I also believe that getting AV would damage the movement for electoral reform worse than failing to get it: if AV passes, AV’s supporters and beneficiaries will be happy anyway, the supporters of FPTP will regroup to fight for single-member constituencies, and there’ll be no public appetite for messing around with the electoral system again. Anyone pushing for PR after AV had passed would be told, at best, that the system needed time to bed in before we thought about changing it again; at worst, we’d simply be told that we’d asked for electoral reform and we’d got electoral reform. In addition, I believe that the Coalition would be destabilised far more effectively by failing to get AV (and lighting a fuse under Nick Clegg) than by getting AV (and annoying Tory backwoodsmen, whose main role in life is to be sat on by their leadership); I also think that getting AV would be highly conducive to the perpetuation of a Lib Dem/Tory coalition after the next election. However, I accept that all these points are arguable.
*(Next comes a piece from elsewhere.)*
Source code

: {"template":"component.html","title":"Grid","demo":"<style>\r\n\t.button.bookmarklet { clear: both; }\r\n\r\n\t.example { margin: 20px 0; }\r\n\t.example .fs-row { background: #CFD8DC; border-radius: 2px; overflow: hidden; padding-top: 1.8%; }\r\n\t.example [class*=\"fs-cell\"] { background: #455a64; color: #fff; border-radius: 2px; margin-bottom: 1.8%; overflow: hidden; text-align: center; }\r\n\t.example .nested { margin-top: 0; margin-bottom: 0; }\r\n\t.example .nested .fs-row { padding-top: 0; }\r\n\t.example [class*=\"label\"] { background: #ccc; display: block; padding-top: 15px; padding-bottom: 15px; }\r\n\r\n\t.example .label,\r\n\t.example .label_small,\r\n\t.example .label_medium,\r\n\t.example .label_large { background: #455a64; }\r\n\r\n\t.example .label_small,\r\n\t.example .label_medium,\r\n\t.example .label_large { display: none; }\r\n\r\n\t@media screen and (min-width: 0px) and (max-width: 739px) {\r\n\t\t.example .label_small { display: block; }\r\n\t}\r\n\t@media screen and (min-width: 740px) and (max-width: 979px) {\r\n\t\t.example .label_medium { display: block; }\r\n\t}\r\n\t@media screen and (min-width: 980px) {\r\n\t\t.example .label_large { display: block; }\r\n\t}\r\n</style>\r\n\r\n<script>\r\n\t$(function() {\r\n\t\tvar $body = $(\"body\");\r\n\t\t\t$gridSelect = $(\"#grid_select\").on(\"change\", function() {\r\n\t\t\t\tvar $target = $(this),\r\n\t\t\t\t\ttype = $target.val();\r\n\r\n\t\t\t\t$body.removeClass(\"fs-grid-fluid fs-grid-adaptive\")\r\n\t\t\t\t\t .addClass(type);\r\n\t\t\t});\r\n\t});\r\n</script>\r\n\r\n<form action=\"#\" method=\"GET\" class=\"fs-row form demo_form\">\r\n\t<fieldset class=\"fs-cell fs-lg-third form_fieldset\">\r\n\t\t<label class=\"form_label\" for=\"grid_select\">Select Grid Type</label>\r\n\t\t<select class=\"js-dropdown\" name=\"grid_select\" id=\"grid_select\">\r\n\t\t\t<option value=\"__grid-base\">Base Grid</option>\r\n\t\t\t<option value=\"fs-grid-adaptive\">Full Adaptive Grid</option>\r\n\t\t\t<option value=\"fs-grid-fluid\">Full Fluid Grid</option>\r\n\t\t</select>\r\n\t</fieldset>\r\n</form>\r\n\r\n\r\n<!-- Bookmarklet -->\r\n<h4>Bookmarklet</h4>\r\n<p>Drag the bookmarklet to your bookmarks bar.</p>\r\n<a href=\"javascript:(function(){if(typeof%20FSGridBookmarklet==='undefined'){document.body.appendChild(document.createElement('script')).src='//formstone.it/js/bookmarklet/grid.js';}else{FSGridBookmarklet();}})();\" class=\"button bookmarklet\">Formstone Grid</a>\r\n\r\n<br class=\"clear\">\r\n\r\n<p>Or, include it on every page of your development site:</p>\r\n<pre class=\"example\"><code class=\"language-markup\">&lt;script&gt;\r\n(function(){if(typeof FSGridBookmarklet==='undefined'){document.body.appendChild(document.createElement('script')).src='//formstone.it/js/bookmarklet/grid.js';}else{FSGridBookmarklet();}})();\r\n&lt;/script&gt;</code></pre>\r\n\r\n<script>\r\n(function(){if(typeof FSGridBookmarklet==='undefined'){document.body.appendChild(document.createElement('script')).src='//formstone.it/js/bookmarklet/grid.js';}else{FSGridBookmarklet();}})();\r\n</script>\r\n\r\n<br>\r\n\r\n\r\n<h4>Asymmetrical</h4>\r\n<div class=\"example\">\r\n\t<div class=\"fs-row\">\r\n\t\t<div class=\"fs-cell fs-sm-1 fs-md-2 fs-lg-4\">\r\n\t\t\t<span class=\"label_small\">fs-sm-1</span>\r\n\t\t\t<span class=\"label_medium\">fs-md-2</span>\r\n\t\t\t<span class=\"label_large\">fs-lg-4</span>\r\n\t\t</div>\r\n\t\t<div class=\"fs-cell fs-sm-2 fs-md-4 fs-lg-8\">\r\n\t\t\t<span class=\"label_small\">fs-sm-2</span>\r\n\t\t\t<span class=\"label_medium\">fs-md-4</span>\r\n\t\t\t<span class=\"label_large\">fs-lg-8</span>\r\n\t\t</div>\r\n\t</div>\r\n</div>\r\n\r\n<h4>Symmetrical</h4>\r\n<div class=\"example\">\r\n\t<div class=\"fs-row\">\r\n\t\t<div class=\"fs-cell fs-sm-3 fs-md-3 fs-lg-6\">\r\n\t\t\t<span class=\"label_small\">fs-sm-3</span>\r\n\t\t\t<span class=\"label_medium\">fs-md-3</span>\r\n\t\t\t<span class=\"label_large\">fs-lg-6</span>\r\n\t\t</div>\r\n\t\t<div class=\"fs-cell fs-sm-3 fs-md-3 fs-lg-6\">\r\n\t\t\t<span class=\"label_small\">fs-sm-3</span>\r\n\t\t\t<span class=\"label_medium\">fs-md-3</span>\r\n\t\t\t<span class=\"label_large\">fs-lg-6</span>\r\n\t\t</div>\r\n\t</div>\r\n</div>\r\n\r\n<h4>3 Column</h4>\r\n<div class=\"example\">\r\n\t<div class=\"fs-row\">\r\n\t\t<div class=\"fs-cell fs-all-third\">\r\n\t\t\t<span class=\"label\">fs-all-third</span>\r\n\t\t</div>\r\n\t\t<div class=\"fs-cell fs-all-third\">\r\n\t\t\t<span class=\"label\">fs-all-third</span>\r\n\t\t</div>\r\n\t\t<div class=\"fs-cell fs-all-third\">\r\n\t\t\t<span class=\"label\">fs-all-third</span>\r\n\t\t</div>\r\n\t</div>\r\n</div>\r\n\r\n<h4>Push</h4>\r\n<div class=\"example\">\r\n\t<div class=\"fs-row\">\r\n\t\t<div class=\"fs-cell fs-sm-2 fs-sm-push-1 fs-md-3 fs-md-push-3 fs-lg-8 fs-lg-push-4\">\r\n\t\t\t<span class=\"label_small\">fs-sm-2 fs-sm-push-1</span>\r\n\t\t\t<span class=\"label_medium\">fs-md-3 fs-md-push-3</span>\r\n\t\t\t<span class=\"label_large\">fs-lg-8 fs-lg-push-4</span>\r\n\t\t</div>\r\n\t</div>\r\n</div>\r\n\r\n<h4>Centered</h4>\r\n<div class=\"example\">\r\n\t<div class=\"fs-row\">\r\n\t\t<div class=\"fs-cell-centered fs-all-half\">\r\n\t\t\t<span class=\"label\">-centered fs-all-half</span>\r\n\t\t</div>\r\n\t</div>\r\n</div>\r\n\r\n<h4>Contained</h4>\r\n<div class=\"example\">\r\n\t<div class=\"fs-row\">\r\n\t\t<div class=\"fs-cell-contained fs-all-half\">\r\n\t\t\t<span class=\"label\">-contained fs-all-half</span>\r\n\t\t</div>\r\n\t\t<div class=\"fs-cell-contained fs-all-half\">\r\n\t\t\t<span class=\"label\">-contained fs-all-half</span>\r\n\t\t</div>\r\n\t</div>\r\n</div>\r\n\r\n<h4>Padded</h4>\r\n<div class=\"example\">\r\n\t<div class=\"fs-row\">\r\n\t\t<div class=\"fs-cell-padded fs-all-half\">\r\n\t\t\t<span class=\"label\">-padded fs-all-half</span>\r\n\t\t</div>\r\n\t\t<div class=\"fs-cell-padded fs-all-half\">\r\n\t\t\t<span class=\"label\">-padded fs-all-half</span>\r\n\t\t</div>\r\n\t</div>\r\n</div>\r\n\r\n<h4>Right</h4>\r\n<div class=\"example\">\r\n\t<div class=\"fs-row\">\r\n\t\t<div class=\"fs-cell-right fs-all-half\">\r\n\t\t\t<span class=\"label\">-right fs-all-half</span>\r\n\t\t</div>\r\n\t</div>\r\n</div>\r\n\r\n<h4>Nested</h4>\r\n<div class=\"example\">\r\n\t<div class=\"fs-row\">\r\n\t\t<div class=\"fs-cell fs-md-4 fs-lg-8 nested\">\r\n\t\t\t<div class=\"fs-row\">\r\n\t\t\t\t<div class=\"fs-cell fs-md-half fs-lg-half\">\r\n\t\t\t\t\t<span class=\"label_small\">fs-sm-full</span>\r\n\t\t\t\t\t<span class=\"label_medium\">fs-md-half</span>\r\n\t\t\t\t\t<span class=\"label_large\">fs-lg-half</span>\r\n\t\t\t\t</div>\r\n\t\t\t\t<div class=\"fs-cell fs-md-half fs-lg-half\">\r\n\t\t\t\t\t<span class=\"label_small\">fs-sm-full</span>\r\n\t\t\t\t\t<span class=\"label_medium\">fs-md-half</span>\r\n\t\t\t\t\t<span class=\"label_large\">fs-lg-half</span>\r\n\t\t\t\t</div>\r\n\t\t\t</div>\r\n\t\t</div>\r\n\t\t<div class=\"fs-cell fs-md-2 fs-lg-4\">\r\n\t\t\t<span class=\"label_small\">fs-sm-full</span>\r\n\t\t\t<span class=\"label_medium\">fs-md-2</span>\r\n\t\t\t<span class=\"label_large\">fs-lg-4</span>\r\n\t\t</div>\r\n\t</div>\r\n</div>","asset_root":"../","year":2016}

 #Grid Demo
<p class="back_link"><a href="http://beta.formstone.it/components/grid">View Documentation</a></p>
So on balance, no, my position really isn’t one of “pretend that you have reasons other than ‘I hate Nick Clegg’ for your otherwise unjustifiable political position”. My position is one of supporting PR and opposing AV, because I think even our current system is preferable. That’s why I’ll be voting No, and I encourage anyone who thinks likewise to do the same.

2 Comments

  1. dsquared
    Posted 5 May 2011 at 14:31 | Permalink | Reply

    Just wanted to say that you’ve really been a “thought leader”, in the horrible management consultancy term on this one and glad to see that you got round to putting something on record on your own blog. Your explanations were very useful to me, and the “Lib Demn bar chart made into a voting system” point definitely made up my mind for me.

  2. Posted 5 May 2011 at 22:27 | Permalink | Reply

    I’m not going to disagree again, but just to ask a question — is there an RSS feed of your site? I don’t follow your site as well as you do mine, because it’s not in my RSS feed and as a result I overlook it…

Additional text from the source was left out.